**Exercise description:** All lines from the beginning of the listing through the line with "Wir betrachten nun" are to be copied word for word; the pictures are not.
**********
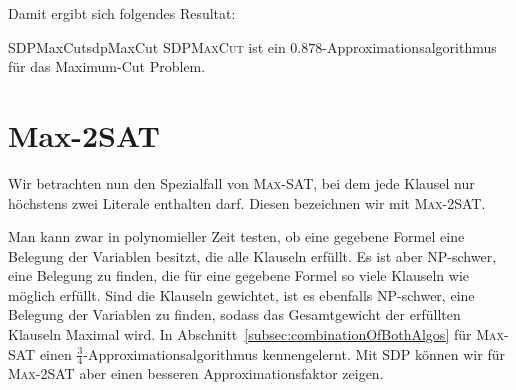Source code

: \documentclass[language=ngerman,algolist]{TemplateLecture}
\begin{document}
Damit ergibt sich folgendes Resultat:

\begin{thm}{SDPMaxCut}{sdpMaxCut}
    \textsc{SDPMaxCut} ist ein $0.878$-Approximationsalgorithmus für das Maximum-Cut Problem.
\end{thm}


\section{Max-2SAT}

Wir betrachten nun den Spezialfall von \textsc{Max-SAT}, bei dem jede Klausel nur höchstens zwei Literale enthalten darf. Diesen bezeichnen wir mit \textsc{Max-2SAT}.

Man kann zwar in polynomieller Zeit testen, ob eine gegebene Formel eine Belegung der Variablen besitzt, die alle Klauseln erfüllt. Es ist aber NP-schwer, eine Belegung zu finden, die für eine gegebene Formel so viele Klauseln wie möglich erfüllt. Sind die Klauseln gewichtet, ist es ebenfalls NP-schwer, eine Belegung der Variablen zu finden, sodass das Gesamtgewicht der erfüllten Klauseln Maximal wird. In Abschnitt~\ref{subsec:combinationOfBothAlgos} für \textsc{Max-SAT} einen $\frac{3}{4}$-Approximationsalgorithmus kennengelernt. Mit SDP können wir für \textsc{Max-2SAT} aber einen besseren Approximationsfaktor zeigen.
\end{document}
**********
**Problem solution:**
Source code

: \documentclass[language=ngerman,algolist]{TemplateLecture}
\begin{document}
Damit ergibt sich folgendes Resultat:

\begin{thm}{SDPMaxCut}{sdpMaxCut}
    \textsc{SDPMaxCut} ist ein $0.878$-Approximationsalgorithmus für das Maximum-Cut Problem.
\end{thm}


\section{Max-2SAT}

Wir betrachten nun den Spezialfall von \textsc{Max-SAT}, bei dem jede Klausel nur höchstens zwei Literale enthalten darf. Diesen bezeichnen wir mit \textsc{Max-2SAT}.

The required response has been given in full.